Overcoming these limitations is the 3D multibody dynamic code, LMS DADS from LMS International, Leuven, Belgium (www.lmscadsi.com). GM engineers used the program to eliminate socket hop in a concept V6 engine valve train before building prototype engines, saving considerable development time and the associated costs. Socket hop is defined here as a momentary loss of contact between a rocker arm and lash adjuster. Such disturbances generate noise and vibration and can rob power, especially at high engine speeds.

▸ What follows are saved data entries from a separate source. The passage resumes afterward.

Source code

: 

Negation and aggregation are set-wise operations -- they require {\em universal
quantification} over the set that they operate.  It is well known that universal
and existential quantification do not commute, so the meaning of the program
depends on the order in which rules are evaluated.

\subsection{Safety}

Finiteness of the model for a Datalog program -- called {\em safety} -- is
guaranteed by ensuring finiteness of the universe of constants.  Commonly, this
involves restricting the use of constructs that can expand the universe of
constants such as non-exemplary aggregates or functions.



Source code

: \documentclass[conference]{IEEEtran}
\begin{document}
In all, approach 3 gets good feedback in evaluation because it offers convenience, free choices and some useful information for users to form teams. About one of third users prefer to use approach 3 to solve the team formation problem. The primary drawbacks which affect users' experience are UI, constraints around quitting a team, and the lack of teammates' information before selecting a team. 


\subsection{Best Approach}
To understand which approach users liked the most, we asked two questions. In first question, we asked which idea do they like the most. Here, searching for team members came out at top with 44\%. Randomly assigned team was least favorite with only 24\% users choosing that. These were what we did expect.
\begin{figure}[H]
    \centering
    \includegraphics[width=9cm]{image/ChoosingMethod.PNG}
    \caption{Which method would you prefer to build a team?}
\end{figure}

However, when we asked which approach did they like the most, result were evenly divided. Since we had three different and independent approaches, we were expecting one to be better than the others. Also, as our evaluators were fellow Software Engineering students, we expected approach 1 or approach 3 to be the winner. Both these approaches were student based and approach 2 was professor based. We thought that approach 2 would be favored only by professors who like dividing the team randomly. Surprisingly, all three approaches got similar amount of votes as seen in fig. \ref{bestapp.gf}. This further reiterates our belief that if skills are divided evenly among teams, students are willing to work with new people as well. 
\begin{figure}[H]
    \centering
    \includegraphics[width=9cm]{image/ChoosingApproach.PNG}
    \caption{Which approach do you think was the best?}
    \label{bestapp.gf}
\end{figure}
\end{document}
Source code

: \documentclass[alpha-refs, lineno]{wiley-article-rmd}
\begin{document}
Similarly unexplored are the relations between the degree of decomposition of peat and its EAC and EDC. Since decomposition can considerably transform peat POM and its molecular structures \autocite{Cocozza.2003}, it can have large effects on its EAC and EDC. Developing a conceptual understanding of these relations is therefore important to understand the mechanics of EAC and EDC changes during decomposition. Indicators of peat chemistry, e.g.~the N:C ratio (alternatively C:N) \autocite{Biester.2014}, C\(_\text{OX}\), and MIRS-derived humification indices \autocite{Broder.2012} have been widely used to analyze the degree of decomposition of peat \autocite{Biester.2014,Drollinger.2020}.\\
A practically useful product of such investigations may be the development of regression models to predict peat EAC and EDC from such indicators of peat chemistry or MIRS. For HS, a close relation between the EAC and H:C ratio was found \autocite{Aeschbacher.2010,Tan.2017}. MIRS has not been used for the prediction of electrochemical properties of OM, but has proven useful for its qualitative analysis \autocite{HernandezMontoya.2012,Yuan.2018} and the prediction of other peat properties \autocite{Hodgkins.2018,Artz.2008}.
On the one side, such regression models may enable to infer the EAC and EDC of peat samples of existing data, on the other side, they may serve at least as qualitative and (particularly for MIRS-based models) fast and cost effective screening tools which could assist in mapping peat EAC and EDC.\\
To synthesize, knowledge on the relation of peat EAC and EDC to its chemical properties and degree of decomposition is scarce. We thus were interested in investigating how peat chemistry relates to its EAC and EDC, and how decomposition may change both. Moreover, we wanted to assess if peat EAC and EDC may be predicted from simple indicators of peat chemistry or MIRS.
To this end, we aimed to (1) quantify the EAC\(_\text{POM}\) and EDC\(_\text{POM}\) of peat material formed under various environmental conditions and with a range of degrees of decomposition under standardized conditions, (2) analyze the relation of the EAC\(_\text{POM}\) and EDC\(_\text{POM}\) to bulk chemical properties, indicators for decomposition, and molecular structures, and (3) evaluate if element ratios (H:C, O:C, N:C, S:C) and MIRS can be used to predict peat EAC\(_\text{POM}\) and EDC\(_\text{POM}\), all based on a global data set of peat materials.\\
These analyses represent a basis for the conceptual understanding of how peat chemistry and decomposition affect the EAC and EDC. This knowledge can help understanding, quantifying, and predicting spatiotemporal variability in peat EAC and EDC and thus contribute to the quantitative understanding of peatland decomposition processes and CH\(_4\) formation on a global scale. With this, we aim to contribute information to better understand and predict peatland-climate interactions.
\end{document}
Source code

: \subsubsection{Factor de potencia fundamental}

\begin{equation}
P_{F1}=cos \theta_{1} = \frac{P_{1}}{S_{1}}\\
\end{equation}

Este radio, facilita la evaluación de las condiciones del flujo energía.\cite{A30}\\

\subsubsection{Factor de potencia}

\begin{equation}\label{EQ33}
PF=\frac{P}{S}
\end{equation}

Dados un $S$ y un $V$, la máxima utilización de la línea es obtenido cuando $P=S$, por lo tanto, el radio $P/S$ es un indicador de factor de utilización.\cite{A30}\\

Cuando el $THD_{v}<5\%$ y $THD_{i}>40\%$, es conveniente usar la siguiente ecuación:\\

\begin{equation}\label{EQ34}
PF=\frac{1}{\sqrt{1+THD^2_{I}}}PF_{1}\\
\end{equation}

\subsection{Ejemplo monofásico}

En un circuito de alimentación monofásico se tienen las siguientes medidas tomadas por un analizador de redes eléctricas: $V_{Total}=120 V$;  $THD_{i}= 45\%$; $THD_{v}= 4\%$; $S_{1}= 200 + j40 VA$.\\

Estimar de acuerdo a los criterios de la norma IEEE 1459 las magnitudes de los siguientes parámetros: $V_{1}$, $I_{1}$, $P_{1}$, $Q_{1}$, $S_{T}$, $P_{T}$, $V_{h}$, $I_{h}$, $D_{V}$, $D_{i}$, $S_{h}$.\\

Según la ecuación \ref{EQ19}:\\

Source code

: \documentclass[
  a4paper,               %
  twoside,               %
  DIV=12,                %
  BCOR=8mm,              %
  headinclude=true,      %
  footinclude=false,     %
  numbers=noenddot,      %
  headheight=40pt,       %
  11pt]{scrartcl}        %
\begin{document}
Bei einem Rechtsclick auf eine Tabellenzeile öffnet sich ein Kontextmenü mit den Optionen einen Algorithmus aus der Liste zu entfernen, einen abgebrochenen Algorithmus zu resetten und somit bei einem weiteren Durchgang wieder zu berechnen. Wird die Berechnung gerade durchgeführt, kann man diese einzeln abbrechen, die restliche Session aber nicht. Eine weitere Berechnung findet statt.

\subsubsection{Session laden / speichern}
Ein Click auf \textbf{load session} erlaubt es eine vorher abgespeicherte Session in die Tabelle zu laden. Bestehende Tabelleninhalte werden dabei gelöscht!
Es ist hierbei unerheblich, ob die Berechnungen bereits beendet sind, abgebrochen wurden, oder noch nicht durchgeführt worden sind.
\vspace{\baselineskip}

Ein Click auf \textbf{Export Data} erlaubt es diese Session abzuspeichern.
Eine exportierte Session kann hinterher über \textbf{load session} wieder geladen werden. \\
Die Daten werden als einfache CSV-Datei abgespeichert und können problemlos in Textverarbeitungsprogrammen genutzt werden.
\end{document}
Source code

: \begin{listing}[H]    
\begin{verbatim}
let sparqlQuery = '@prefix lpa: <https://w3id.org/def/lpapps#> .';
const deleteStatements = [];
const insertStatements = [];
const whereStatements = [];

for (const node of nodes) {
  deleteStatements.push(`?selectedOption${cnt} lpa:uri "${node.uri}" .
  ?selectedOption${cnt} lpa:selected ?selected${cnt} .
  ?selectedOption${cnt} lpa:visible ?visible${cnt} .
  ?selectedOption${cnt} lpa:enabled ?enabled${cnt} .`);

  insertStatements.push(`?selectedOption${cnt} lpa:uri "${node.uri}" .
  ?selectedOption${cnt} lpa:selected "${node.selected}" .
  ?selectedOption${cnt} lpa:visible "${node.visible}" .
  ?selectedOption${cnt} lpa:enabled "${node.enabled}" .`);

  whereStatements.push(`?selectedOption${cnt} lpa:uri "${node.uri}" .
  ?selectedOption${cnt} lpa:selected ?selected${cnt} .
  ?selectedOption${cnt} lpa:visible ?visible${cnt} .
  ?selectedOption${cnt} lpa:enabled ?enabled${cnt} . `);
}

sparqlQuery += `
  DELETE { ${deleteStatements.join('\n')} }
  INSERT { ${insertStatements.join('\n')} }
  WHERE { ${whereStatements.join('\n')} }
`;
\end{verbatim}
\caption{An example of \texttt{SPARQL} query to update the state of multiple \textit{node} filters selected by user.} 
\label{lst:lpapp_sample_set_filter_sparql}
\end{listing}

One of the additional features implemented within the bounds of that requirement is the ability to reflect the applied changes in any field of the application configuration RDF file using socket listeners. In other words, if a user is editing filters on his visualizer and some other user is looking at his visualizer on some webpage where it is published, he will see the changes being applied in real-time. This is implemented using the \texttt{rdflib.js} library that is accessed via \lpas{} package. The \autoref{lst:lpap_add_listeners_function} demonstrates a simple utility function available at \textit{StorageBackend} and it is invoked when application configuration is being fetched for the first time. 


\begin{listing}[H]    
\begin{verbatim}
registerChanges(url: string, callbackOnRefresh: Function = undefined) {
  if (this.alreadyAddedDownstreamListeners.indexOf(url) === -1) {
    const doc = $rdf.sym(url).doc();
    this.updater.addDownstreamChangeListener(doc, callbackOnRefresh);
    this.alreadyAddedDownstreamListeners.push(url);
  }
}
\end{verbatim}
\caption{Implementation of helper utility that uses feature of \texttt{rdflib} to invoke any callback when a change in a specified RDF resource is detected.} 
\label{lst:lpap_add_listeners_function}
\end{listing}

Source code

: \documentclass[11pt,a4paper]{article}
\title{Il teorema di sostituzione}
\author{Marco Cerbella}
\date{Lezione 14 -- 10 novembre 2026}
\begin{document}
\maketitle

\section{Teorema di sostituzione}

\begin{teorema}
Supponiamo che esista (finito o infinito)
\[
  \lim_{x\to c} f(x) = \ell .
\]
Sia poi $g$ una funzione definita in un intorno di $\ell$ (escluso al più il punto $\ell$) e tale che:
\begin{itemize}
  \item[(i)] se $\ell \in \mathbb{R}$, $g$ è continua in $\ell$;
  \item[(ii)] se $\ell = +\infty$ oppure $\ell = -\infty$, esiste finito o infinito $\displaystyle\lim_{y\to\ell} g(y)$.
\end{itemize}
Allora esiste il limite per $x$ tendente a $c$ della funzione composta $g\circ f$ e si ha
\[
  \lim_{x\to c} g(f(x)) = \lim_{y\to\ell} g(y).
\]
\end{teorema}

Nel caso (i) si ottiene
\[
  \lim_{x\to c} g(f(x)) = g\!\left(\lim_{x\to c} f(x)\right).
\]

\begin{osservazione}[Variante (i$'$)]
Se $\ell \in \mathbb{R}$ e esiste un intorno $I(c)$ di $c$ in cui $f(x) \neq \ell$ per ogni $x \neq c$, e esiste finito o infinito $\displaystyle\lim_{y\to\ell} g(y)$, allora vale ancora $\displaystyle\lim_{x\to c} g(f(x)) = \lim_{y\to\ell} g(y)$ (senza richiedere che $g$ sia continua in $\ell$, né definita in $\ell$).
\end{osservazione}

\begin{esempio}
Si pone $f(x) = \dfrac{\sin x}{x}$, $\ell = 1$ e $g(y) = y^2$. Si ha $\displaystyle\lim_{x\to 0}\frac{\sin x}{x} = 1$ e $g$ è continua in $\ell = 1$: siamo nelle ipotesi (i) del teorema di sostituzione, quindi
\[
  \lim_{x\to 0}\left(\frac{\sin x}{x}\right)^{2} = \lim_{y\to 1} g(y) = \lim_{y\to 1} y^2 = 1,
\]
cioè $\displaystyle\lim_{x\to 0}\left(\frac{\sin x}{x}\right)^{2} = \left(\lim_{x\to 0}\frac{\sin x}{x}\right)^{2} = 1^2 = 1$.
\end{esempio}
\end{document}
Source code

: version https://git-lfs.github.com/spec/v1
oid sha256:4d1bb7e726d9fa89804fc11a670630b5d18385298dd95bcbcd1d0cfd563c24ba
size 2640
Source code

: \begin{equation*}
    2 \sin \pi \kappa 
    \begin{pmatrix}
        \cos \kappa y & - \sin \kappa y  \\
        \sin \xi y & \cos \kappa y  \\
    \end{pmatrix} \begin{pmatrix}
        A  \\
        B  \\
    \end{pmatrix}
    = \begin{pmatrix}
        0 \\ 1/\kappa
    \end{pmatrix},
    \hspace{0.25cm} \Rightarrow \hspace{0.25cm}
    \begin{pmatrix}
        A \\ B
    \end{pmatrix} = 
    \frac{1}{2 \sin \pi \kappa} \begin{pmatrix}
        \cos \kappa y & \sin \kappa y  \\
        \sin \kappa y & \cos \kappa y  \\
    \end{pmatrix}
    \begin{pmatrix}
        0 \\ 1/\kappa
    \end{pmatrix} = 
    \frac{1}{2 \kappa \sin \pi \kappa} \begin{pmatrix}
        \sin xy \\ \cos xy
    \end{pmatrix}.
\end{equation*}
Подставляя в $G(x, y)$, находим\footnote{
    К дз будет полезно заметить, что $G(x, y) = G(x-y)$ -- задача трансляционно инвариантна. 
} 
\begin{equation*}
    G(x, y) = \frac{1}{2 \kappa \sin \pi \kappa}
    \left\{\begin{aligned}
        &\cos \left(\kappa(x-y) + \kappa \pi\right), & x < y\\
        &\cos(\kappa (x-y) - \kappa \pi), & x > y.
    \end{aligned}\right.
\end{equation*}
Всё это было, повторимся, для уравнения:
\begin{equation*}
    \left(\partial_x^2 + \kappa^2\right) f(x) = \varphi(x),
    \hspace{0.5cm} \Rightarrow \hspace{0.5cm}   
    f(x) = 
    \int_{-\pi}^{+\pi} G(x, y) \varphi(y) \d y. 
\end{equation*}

The concept-turned-production 3.5-liter Premium V6 (PV6) 24-valve, dual-overhead cam engine powers the Oldsmobile Intrigue. Valves actuate with separate finger follower rocker arm assemblies. Each finger follower has a socket at one end mated to a spherical head on a self-adjusting hydraulic lash adjuster. The socket also acts as a pivot point. A roller shaft/needle bearing assembly located about midspan rolls on the cam lobe surface. On the opposite end of the follower is a valve pallet. It contacts the stem top of an intake or exhaust valve. The valve pallet is radiused to prevent edge contact with the valve tip.
The arrangement generates less noise than earlier direct-acting valve trains but also introduces several complexities. Of these, and probably of most concern, is socket hop. Creating an accurate model of the hardware was the first step to eliminating the problem.
A MODELING JOB
The DADS software models 3D systems or imports them from major CAD packages, such as Catia, Pro/Engineer, and I-DEAS. Engineers define joints, constraints, and forces on the system. Then, DADS automatically derives and solves the nonlinear equations of motion and reports loads, positions, velocities, and accelerations at each time step. Results are graphed or output to photorealistic 3D animations that help visualize flexible deformation of engine components in motion.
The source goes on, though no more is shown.